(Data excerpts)
= = = = =

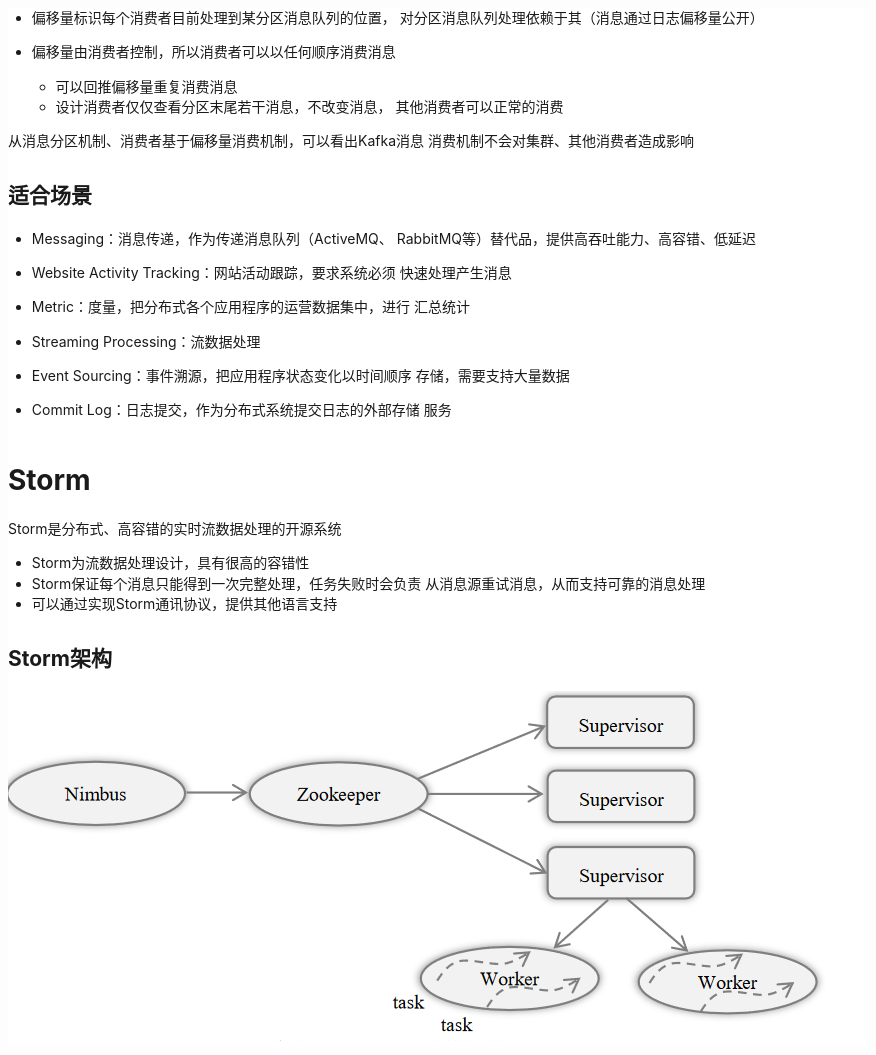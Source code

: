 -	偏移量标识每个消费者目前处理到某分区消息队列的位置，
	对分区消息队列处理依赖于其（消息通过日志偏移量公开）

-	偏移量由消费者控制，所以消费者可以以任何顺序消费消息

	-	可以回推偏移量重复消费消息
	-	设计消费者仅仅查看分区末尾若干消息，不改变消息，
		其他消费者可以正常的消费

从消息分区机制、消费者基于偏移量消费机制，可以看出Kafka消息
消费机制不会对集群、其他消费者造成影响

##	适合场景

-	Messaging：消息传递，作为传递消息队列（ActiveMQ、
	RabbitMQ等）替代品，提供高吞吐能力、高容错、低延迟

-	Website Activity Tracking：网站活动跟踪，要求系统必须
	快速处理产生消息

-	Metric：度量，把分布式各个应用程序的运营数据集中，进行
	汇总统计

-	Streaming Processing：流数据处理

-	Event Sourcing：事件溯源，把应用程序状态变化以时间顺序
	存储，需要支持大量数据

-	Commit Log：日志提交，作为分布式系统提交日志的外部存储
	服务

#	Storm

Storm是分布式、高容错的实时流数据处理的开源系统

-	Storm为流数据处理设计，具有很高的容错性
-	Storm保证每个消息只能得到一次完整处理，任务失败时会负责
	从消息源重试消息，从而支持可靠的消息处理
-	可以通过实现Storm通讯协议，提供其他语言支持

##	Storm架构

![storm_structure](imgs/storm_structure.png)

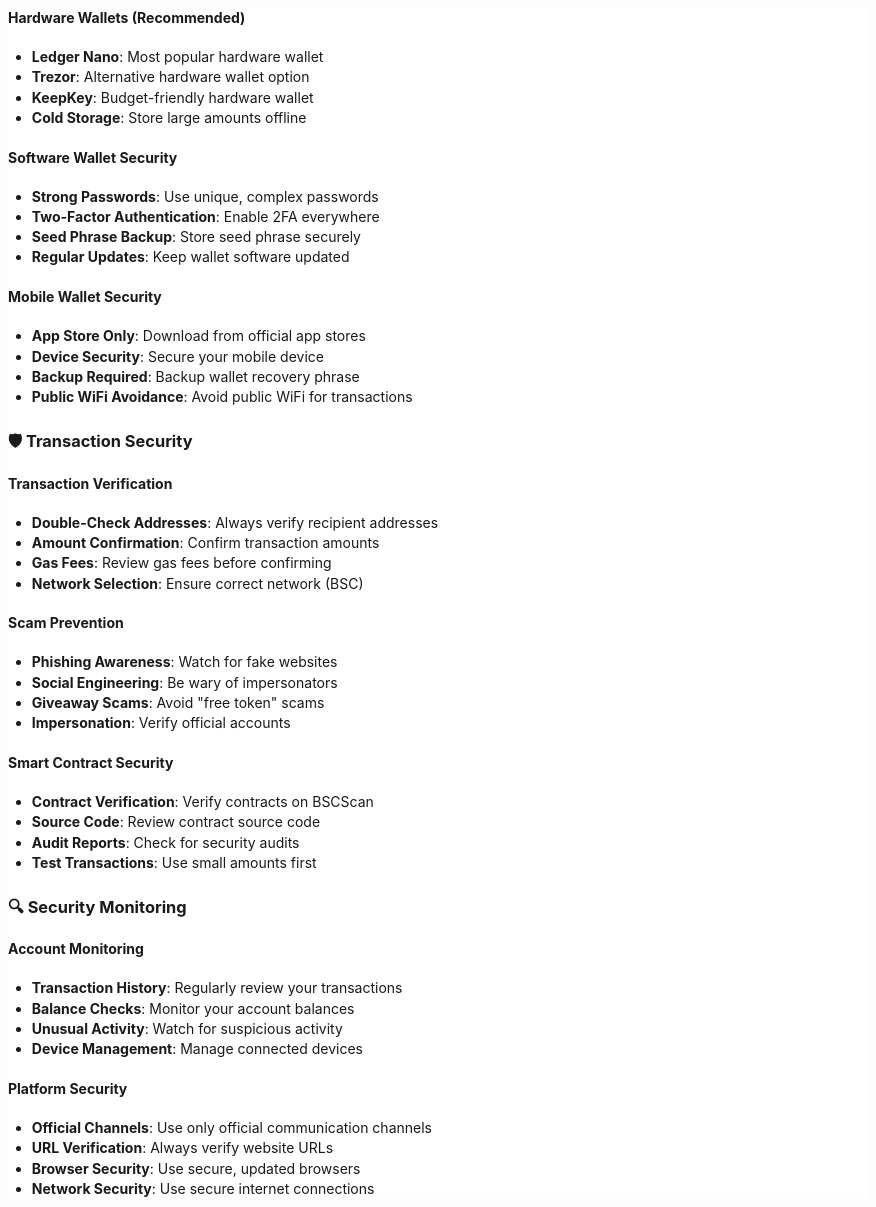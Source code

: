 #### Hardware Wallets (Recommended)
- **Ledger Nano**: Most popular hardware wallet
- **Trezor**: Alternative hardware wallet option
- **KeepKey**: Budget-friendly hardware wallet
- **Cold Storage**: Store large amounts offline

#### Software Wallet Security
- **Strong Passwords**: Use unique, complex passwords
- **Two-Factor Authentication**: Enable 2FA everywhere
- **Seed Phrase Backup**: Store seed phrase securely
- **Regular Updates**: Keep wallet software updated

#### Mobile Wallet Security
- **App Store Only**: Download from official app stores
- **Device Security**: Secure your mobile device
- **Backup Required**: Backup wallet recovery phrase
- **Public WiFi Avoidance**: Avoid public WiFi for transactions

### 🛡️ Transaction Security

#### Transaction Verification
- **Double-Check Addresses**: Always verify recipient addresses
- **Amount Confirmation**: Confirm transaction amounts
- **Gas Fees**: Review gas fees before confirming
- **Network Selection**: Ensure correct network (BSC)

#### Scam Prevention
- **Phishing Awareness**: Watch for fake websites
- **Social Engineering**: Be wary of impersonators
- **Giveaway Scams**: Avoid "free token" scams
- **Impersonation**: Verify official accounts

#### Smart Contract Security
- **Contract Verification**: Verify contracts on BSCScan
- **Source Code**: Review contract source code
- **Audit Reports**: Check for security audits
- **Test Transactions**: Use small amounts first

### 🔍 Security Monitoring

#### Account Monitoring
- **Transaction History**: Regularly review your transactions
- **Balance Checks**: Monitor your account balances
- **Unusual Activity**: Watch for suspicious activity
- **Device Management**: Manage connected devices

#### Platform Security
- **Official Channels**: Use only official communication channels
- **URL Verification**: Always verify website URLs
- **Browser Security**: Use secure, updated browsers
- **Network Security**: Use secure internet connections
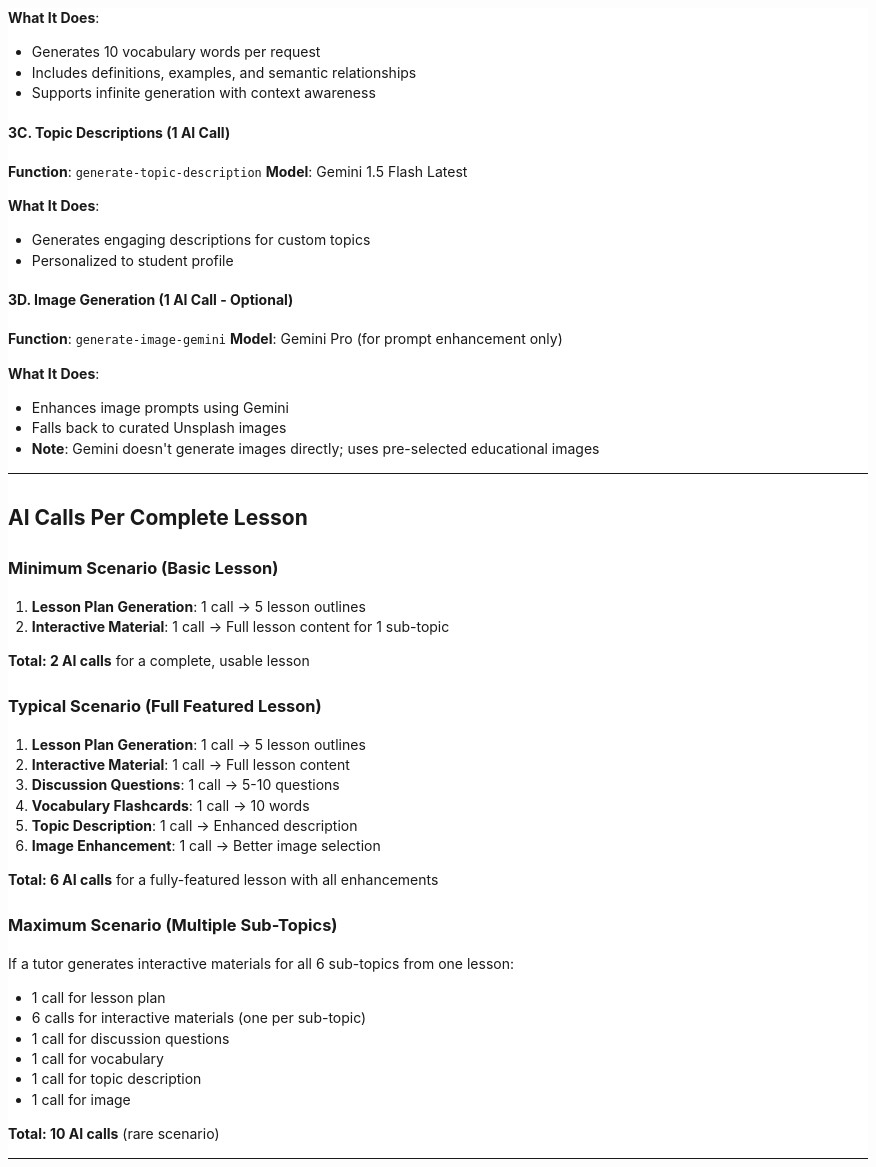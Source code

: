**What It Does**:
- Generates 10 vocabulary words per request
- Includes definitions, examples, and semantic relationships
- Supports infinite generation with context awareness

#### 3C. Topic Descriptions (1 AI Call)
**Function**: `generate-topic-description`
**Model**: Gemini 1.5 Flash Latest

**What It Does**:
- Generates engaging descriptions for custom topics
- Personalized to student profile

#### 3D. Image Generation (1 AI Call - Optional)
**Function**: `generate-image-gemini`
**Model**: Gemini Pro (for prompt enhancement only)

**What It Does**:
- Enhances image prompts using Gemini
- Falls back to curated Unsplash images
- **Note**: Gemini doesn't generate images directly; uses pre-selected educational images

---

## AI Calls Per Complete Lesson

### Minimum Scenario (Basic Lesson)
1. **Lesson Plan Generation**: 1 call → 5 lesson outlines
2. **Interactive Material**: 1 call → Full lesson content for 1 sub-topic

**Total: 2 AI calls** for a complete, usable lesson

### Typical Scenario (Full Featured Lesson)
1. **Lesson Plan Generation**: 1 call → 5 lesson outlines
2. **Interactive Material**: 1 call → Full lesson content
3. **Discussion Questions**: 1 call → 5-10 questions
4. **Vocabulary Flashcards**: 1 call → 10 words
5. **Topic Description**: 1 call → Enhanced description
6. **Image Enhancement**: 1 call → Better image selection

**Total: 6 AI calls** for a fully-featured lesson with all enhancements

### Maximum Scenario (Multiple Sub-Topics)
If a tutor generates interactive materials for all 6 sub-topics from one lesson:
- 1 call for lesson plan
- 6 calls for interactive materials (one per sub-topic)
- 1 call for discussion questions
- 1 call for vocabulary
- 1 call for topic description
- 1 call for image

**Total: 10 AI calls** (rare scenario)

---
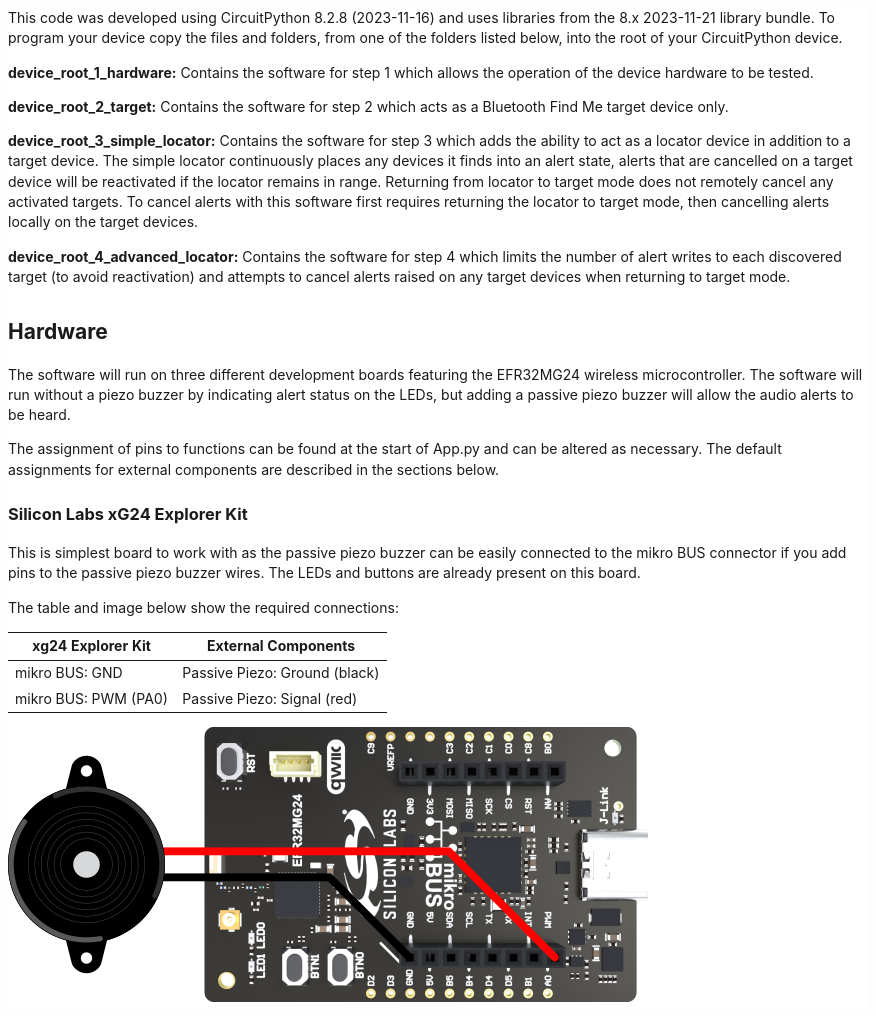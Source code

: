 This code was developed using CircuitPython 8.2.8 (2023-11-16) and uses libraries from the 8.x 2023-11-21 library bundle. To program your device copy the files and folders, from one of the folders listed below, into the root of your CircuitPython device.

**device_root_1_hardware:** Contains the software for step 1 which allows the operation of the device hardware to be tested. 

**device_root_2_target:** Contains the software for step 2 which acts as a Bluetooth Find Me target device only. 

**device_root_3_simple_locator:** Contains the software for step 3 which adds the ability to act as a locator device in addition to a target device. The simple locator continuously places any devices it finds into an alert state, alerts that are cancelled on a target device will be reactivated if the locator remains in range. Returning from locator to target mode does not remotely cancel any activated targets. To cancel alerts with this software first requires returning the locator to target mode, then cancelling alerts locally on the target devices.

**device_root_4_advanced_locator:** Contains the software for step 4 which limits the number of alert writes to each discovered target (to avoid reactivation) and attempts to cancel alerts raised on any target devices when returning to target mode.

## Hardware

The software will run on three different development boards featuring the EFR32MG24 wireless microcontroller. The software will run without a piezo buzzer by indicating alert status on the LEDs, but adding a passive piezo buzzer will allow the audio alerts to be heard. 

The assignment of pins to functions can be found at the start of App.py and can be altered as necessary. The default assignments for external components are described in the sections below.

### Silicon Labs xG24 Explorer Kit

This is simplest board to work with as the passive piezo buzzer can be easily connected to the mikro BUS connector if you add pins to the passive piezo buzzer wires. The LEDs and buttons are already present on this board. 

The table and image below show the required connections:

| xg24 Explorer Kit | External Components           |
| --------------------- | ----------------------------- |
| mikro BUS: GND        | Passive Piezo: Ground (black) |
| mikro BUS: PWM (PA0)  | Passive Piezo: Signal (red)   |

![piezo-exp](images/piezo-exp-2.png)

= = = = =

■ Brief ■
Copy each of the entries above precisely, and drop whatever pictures they hold.

■ Reply to the exercise ■
Source code

: -	偏移量标识每个消费者目前处理到某分区消息队列的位置，
	对分区消息队列处理依赖于其（消息通过日志偏移量公开）

-	偏移量由消费者控制，所以消费者可以以任何顺序消费消息

	-	可以回推偏移量重复消费消息
	-	设计消费者仅仅查看分区末尾若干消息，不改变消息，
		其他消费者可以正常的消费

从消息分区机制、消费者基于偏移量消费机制，可以看出Kafka消息
消费机制不会对集群、其他消费者造成影响

##	适合场景

-	Messaging：消息传递，作为传递消息队列（ActiveMQ、
	RabbitMQ等）替代品，提供高吞吐能力、高容错、低延迟

-	Website Activity Tracking：网站活动跟踪，要求系统必须
	快速处理产生消息

-	Metric：度量，把分布式各个应用程序的运营数据集中，进行
	汇总统计

-	Streaming Processing：流数据处理

-	Event Sourcing：事件溯源，把应用程序状态变化以时间顺序
	存储，需要支持大量数据

-	Commit Log：日志提交，作为分布式系统提交日志的外部存储
	服务

#	Storm

Storm是分布式、高容错的实时流数据处理的开源系统

-	Storm为流数据处理设计，具有很高的容错性
-	Storm保证每个消息只能得到一次完整处理，任务失败时会负责
	从消息源重试消息，从而支持可靠的消息处理
-	可以通过实现Storm通讯协议，提供其他语言支持

##	Storm架构

![storm_structure](imgs/storm_structure.png)

Source code

: #### Hardware Wallets (Recommended)
- **Ledger Nano**: Most popular hardware wallet
- **Trezor**: Alternative hardware wallet option
- **KeepKey**: Budget-friendly hardware wallet
- **Cold Storage**: Store large amounts offline

#### Software Wallet Security
- **Strong Passwords**: Use unique, complex passwords
- **Two-Factor Authentication**: Enable 2FA everywhere
- **Seed Phrase Backup**: Store seed phrase securely
- **Regular Updates**: Keep wallet software updated

#### Mobile Wallet Security
- **App Store Only**: Download from official app stores
- **Device Security**: Secure your mobile device
- **Backup Required**: Backup wallet recovery phrase
- **Public WiFi Avoidance**: Avoid public WiFi for transactions

### 🛡️ Transaction Security

#### Transaction Verification
- **Double-Check Addresses**: Always verify recipient addresses
- **Amount Confirmation**: Confirm transaction amounts
- **Gas Fees**: Review gas fees before confirming
- **Network Selection**: Ensure correct network (BSC)

#### Scam Prevention
- **Phishing Awareness**: Watch for fake websites
- **Social Engineering**: Be wary of impersonators
- **Giveaway Scams**: Avoid "free token" scams
- **Impersonation**: Verify official accounts

#### Smart Contract Security
- **Contract Verification**: Verify contracts on BSCScan
- **Source Code**: Review contract source code
- **Audit Reports**: Check for security audits
- **Test Transactions**: Use small amounts first

### 🔍 Security Monitoring

#### Account Monitoring
- **Transaction History**: Regularly review your transactions
- **Balance Checks**: Monitor your account balances
- **Unusual Activity**: Watch for suspicious activity
- **Device Management**: Manage connected devices

#### Platform Security
- **Official Channels**: Use only official communication channels
- **URL Verification**: Always verify website URLs
- **Browser Security**: Use secure, updated browsers
- **Network Security**: Use secure internet connections
Source code

:**What It Does**:
- Generates 10 vocabulary words per request
- Includes definitions, examples, and semantic relationships
- Supports infinite generation with context awareness

#### 3C. Topic Descriptions (1 AI Call)
**Function**: `generate-topic-description`
**Model**: Gemini 1.5 Flash Latest

**What It Does**:
- Generates engaging descriptions for custom topics
- Personalized to student profile

#### 3D. Image Generation (1 AI Call - Optional)
**Function**: `generate-image-gemini`
**Model**: Gemini Pro (for prompt enhancement only)

**What It Does**:
- Enhances image prompts using Gemini
- Falls back to curated Unsplash images
- **Note**: Gemini doesn't generate images directly; uses pre-selected educational images

---

## AI Calls Per Complete Lesson

### Minimum Scenario (Basic Lesson)
1. **Lesson Plan Generation**: 1 call → 5 lesson outlines
2. **Interactive Material**: 1 call → Full lesson content for 1 sub-topic

**Total: 2 AI calls** for a complete, usable lesson

### Typical Scenario (Full Featured Lesson)
1. **Lesson Plan Generation**: 1 call → 5 lesson outlines
2. **Interactive Material**: 1 call → Full lesson content
3. **Discussion Questions**: 1 call → 5-10 questions
4. **Vocabulary Flashcards**: 1 call → 10 words
5. **Topic Description**: 1 call → Enhanced description
6. **Image Enhancement**: 1 call → Better image selection

**Total: 6 AI calls** for a fully-featured lesson with all enhancements

### Maximum Scenario (Multiple Sub-Topics)
If a tutor generates interactive materials for all 6 sub-topics from one lesson:
- 1 call for lesson plan
- 6 calls for interactive materials (one per sub-topic)
- 1 call for discussion questions
- 1 call for vocabulary
- 1 call for topic description
- 1 call for image

**Total: 10 AI calls** (rare scenario)

---
Source code

: This code was developed using CircuitPython 8.2.8 (2023-11-16) and uses libraries from the 8.x 2023-11-21 library bundle. To program your device copy the files and folders, from one of the folders listed below, into the root of your CircuitPython device.

**device_root_1_hardware:** Contains the software for step 1 which allows the operation of the device hardware to be tested. 

**device_root_2_target:** Contains the software for step 2 which acts as a Bluetooth Find Me target device only. 

**device_root_3_simple_locator:** Contains the software for step 3 which adds the ability to act as a locator device in addition to a target device. The simple locator continuously places any devices it finds into an alert state, alerts that are cancelled on a target device will be reactivated if the locator remains in range. Returning from locator to target mode does not remotely cancel any activated targets. To cancel alerts with this software first requires returning the locator to target mode, then cancelling alerts locally on the target devices.

**device_root_4_advanced_locator:** Contains the software for step 4 which limits the number of alert writes to each discovered target (to avoid reactivation) and attempts to cancel alerts raised on any target devices when returning to target mode.

## Hardware

The software will run on three different development boards featuring the EFR32MG24 wireless microcontroller. The software will run without a piezo buzzer by indicating alert status on the LEDs, but adding a passive piezo buzzer will allow the audio alerts to be heard. 

The assignment of pins to functions can be found at the start of App.py and can be altered as necessary. The default assignments for external components are described in the sections below.

### Silicon Labs xG24 Explorer Kit

This is simplest board to work with as the passive piezo buzzer can be easily connected to the mikro BUS connector if you add pins to the passive piezo buzzer wires. The LEDs and buttons are already present on this board. 

The table and image below show the required connections:

| xg24 Explorer Kit | External Components           |
| --------------------- | ----------------------------- |
| mikro BUS: GND        | Passive Piezo: Ground (black) |
| mikro BUS: PWM (PA0)  | Passive Piezo: Signal (red)   |

![piezo-exp](images/piezo-exp-2.png)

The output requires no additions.